▶ [WHAT YOU WILL DO]
Working from the line that contains "let socket = new" down to the last line below, repeat each line exactly.

▶ [INFORMATION GIVEN]
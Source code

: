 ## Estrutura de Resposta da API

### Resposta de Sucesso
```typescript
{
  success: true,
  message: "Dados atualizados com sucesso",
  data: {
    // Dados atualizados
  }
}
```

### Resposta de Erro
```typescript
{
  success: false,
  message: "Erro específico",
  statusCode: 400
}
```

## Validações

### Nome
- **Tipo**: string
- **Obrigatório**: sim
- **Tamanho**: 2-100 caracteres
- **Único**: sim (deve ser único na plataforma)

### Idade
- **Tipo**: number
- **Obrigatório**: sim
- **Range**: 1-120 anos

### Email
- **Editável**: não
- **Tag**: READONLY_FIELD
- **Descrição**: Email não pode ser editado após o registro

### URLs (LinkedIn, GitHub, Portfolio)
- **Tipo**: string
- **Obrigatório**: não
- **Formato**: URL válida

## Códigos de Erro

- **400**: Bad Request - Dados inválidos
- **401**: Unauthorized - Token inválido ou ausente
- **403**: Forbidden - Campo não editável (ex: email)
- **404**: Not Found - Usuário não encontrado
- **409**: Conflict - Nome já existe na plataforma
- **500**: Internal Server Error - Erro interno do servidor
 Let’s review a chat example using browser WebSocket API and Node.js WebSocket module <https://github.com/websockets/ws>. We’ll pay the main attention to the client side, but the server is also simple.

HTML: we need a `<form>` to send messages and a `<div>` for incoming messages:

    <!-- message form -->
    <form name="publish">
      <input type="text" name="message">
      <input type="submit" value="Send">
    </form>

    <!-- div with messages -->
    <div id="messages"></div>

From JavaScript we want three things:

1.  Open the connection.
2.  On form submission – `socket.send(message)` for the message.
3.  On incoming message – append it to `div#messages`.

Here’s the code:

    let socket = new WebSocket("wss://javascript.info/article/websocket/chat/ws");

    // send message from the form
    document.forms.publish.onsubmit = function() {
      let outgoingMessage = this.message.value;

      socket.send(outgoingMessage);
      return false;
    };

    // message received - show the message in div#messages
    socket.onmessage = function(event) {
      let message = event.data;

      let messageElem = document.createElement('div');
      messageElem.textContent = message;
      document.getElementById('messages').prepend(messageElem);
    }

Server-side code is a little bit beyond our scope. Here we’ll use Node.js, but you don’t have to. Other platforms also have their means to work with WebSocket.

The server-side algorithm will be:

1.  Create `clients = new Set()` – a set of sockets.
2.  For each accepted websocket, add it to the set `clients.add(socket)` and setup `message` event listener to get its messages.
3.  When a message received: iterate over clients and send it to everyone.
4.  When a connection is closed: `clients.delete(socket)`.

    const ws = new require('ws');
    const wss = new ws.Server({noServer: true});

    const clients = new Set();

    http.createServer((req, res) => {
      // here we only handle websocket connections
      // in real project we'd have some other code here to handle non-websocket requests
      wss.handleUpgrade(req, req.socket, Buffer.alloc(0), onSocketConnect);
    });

▶ [RESPONSE BELOW]
    let socket = new WebSocket("wss://javascript.info/article/websocket/chat/ws");

    // send message from the form
    document.forms.publish.onsubmit = function() {
      let outgoingMessage = this.message.value;

      socket.send(outgoingMessage);
      return false;
    };

    // message received - show the message in div#messages
    socket.onmessage = function(event) {
      let message = event.data;

      let messageElem = document.createElement('div');
      messageElem.textContent = message;
      document.getElementById('messages').prepend(messageElem);
    }

Server-side code is a little bit beyond our scope. Here we’ll use Node.js, but you don’t have to. Other platforms also have their means to work with WebSocket.

The server-side algorithm will be:

1.  Create `clients = new Set()` – a set of sockets.
2.  For each accepted websocket, add it to the set `clients.add(socket)` and setup `message` event listener to get its messages.
3.  When a message received: iterate over clients and send it to everyone.
4.  When a connection is closed: `clients.delete(socket)`.

    const ws = new require('ws');
    const wss = new ws.Server({noServer: true});

    const clients = new Set();

    http.createServer((req, res) => {
      // here we only handle websocket connections
      // in real project we'd have some other code here to handle non-websocket requests
      wss.handleUpgrade(req, req.socket, Buffer.alloc(0), onSocketConnect);
    });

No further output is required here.